● **WHAT THE EXERCISE ASKS**: Report the number of lines in these entries that contain "Natural". Write only the number.
# # #
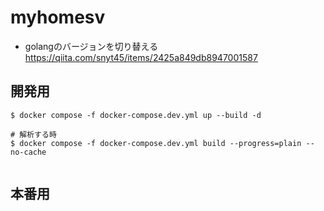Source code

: # myhomesv
* golangのバージョンを切り替える
https://qiita.com/snyt45/items/2425a849db8947001587

## 開発用
```script
$ docker compose -f docker-compose.dev.yml up --build -d

# 解析する時
$ docker compose -f docker-compose.dev.yml build --progress=plain --no-cache


```
## 本番用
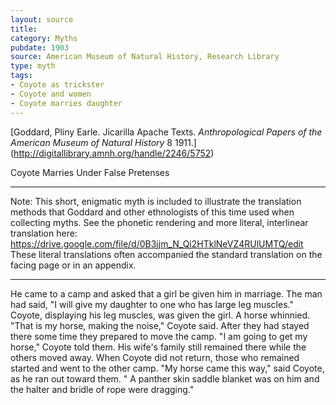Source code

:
 ```yaml
---
layout: source
title: 
category: Myths
pubdate: 1903
source: American Museum of Natural History, Research Library
type: myth
tags:
- Coyote as trickster
- Coyote and women
- Coyote marries daughter 
---
```

[Goddard, Pliny Earle. Jicarilla Apache Texts. *Anthropological Papers of the American Museum of Natural History* 8 1911.] (http://digitallibrary.amnh.org/handle/2246/5752)

Coyote Marries Under False Pretenses
***
Note: This short, enigmatic myth is included to illustrate the translation methods that Goddard and other ethnologists of this time used when collecting myths. See the phonetic rendering and more literal, interlinear translation here: https://drive.google.com/file/d/0B3jjm_N_Qi2HTklNeVZ4RUlUMTQ/edit These literal translations often accompanied the standard translation on the facing page or in an appendix. 
***

He came to a camp and asked that a girl be given him in marriage. The man had said, "I will give my daughter to one who has large leg muscles." Coyote, displaying his leg muscles, was given the girl. A horse whinnied. "That is my horse, making the noise," Coyote said. After they had stayed there some time they prepared to move the camp. "I am going to get my horse," Coyote told them. His wife's family still remained there while the others moved away. When Coyote did not return, those who remained started and went to the other camp. "My horse came this way," said Coyote, as he ran out toward them. " A panther skin saddle blanket was on him and the halter and bridle of rope were dragging."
# # #
● **WRITTEN SOLUTION**: 2